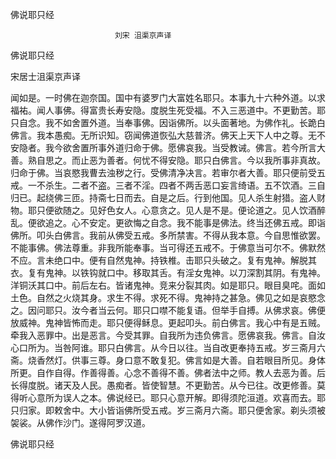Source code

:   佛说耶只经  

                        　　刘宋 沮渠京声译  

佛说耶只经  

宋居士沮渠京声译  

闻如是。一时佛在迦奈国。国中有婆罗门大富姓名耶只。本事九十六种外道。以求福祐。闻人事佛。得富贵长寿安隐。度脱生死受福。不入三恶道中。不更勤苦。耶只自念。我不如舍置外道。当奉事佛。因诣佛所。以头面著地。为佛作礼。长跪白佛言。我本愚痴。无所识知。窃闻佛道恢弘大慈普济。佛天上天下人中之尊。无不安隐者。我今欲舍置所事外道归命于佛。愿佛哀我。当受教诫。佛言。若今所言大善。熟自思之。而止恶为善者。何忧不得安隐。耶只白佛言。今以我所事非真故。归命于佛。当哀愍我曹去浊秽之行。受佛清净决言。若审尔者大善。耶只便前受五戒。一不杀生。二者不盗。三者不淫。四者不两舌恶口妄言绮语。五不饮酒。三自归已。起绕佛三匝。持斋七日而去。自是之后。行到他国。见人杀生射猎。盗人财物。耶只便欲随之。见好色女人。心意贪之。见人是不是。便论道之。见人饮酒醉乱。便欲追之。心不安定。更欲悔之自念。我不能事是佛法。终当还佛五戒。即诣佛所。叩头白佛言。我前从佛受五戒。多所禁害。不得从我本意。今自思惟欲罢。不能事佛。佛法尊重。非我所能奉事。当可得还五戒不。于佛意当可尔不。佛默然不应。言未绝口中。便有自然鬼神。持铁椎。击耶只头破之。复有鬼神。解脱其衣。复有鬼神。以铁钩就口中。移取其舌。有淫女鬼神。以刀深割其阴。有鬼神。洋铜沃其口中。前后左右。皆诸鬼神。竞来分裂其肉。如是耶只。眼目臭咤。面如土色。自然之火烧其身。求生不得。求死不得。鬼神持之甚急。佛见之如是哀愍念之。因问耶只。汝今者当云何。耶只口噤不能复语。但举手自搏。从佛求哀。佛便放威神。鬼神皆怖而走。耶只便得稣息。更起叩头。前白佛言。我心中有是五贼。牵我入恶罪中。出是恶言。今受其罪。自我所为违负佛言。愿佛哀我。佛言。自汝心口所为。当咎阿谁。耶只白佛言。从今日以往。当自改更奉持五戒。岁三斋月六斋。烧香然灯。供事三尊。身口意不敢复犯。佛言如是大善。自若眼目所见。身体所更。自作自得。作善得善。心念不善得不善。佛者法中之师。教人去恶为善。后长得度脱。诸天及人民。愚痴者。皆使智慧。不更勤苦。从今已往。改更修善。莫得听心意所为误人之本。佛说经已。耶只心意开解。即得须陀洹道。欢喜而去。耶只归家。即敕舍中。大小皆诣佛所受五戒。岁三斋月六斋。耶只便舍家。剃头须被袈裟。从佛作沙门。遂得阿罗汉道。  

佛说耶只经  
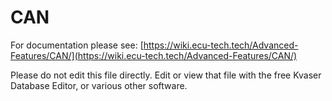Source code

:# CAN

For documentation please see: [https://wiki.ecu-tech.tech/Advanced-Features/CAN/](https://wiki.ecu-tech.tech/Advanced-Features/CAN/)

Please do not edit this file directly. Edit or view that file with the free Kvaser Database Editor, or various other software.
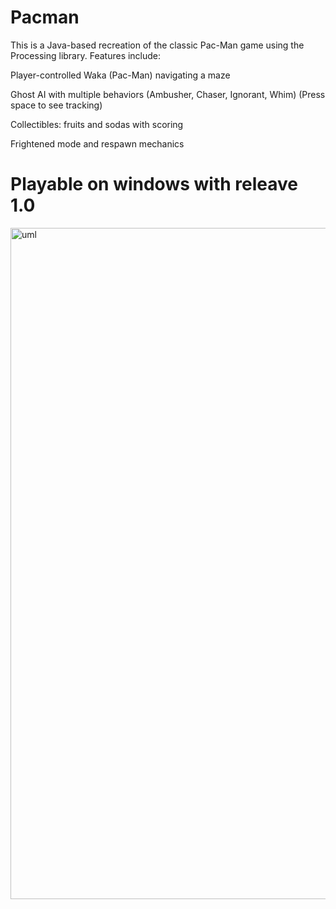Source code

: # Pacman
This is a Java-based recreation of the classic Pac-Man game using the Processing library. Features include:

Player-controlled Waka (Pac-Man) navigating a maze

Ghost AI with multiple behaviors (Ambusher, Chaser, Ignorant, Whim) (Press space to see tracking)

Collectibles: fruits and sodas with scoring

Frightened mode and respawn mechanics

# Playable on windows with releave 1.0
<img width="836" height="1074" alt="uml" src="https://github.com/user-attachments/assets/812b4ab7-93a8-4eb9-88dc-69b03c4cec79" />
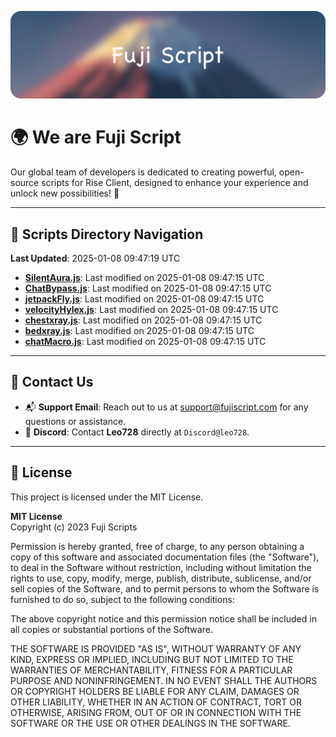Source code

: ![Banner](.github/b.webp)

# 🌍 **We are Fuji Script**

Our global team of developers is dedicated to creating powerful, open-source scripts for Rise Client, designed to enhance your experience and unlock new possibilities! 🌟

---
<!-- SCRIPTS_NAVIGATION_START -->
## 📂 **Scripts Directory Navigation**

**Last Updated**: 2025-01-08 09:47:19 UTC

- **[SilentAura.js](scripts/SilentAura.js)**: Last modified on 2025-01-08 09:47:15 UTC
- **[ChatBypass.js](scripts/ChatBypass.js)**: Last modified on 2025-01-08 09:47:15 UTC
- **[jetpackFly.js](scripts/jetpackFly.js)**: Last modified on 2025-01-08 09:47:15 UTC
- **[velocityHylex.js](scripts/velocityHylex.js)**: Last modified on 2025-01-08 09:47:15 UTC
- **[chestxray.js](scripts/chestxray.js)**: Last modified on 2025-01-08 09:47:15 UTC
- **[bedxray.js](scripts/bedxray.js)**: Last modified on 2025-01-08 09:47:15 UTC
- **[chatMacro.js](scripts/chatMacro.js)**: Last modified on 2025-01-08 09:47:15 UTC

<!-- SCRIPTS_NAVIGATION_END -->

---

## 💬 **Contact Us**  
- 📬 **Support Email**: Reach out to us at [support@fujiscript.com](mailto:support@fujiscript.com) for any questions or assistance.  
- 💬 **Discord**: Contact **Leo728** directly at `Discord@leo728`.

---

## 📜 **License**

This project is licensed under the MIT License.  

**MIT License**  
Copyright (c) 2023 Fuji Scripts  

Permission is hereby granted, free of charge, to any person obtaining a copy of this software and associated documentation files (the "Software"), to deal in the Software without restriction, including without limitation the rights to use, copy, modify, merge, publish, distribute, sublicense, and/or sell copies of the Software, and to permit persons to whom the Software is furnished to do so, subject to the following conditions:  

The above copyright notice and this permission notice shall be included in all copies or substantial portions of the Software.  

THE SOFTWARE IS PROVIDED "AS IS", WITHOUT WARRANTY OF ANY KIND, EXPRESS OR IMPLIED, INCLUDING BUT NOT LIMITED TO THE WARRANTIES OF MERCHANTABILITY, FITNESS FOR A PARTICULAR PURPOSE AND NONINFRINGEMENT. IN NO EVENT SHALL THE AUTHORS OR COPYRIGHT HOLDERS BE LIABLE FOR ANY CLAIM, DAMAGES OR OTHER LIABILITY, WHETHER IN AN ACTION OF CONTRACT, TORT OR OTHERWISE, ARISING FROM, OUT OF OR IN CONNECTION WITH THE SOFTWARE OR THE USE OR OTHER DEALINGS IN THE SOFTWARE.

Required action »
Among the records above, which lines hold the word "github"? Copy each one.

Your solution »
<img width="836" height="1074" alt="uml" src="https://github.com/user-attachments/assets/812b4ab7-93a8-4eb9-88dc-69b03c4cec79" />
: ![Banner](.github/b.webp)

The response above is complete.